Stored data
○ ○ ○ ○ ○
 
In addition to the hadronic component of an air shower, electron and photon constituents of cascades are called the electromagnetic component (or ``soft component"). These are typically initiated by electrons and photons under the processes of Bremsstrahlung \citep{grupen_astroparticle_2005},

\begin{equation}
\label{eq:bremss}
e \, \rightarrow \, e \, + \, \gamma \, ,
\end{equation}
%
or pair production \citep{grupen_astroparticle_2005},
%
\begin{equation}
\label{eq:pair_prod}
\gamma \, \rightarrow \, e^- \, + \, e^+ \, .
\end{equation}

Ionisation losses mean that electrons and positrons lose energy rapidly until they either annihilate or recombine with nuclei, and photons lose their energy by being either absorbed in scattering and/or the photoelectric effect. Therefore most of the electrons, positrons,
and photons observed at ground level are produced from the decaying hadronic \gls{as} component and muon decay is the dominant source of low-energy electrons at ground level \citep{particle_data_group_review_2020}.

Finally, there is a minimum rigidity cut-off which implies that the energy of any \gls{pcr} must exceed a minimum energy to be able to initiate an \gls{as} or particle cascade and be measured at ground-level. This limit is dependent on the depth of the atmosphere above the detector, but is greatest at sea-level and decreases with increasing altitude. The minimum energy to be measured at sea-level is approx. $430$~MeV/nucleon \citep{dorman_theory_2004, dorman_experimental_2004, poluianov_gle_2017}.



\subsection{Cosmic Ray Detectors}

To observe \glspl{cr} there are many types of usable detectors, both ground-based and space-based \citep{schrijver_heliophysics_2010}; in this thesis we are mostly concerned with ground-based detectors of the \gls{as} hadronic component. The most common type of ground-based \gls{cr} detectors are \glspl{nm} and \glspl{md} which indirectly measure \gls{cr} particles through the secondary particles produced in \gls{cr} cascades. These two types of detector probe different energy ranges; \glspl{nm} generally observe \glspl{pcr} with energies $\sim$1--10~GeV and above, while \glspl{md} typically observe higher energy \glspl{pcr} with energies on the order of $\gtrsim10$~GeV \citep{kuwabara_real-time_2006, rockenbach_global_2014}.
○ ○ ○ ○ ○
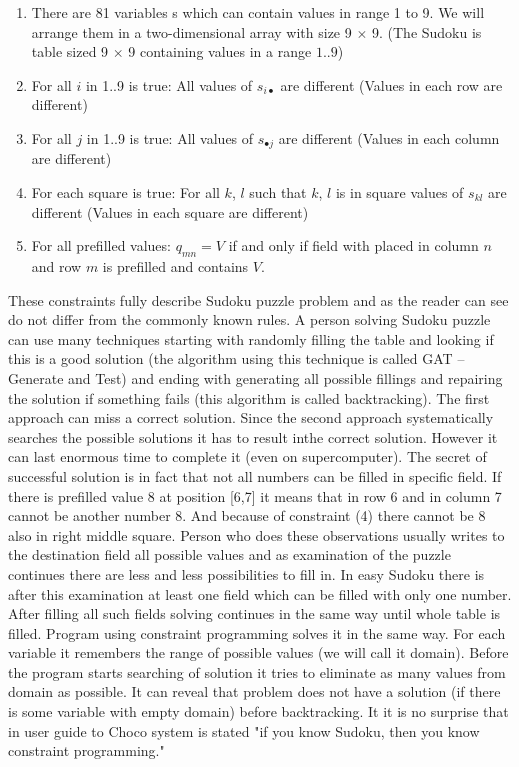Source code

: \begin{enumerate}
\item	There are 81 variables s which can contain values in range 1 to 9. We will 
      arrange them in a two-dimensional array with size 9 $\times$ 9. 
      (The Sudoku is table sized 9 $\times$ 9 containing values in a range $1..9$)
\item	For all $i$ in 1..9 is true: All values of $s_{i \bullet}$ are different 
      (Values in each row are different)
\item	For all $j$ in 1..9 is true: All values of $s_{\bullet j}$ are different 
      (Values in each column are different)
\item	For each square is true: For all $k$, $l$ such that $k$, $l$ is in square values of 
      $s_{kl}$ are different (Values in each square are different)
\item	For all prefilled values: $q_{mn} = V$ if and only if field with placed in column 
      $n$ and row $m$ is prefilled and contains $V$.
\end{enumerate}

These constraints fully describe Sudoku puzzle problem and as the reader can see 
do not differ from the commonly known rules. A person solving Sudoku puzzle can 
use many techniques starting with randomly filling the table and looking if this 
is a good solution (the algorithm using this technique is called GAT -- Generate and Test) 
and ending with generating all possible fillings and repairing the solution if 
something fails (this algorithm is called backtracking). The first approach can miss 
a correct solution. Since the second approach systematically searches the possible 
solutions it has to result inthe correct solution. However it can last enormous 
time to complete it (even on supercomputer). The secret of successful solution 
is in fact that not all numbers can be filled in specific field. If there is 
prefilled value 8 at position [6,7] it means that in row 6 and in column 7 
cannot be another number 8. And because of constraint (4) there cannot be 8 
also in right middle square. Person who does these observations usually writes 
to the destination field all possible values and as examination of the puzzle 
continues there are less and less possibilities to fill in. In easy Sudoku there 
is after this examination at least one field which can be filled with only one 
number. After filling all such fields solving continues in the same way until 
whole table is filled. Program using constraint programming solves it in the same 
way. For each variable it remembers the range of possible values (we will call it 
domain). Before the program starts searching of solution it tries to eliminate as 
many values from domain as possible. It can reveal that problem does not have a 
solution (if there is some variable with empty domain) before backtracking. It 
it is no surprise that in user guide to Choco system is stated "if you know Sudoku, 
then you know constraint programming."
○ ○ ○ ○ ○
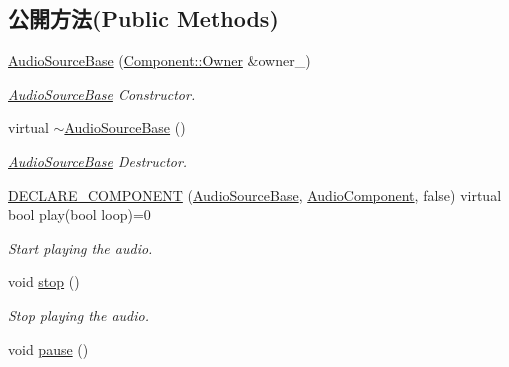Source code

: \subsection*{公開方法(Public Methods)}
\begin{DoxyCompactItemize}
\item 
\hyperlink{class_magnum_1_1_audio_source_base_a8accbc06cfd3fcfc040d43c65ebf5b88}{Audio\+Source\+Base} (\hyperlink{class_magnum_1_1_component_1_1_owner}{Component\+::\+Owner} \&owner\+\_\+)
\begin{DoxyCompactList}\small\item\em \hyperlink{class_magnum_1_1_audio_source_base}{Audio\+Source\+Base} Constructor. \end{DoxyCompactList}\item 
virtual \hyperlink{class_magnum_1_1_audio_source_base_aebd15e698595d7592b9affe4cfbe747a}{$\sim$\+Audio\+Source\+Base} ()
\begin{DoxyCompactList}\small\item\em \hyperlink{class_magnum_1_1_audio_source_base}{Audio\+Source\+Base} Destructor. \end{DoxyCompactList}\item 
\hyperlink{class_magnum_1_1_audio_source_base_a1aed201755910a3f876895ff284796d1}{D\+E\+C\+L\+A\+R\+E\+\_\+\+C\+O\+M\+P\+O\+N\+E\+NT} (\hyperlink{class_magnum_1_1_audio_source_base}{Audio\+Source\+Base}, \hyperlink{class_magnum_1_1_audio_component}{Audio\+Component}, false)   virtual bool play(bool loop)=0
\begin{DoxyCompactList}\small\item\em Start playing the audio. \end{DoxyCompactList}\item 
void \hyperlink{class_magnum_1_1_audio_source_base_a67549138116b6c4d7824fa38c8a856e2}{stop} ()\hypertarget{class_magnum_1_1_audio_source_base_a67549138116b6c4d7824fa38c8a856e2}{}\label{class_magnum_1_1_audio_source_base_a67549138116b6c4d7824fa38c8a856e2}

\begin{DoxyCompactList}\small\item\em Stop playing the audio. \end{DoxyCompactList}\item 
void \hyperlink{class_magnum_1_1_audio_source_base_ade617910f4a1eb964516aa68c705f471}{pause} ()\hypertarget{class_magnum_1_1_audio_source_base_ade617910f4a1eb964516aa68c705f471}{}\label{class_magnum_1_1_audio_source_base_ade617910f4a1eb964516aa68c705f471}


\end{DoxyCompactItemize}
○ ○ ○ ○ ○
(Problem to solve): The required output is the stretch of entries above from the line containing "is in fact that" through the line containing "cannot be another", reproduced exactly.

(Exercise result):
is in fact that not all numbers can be filled in specific field. If there is 
prefilled value 8 at position [6,7] it means that in row 6 and in column 7 
cannot be another number 8. And because of constraint (4) there cannot be 8 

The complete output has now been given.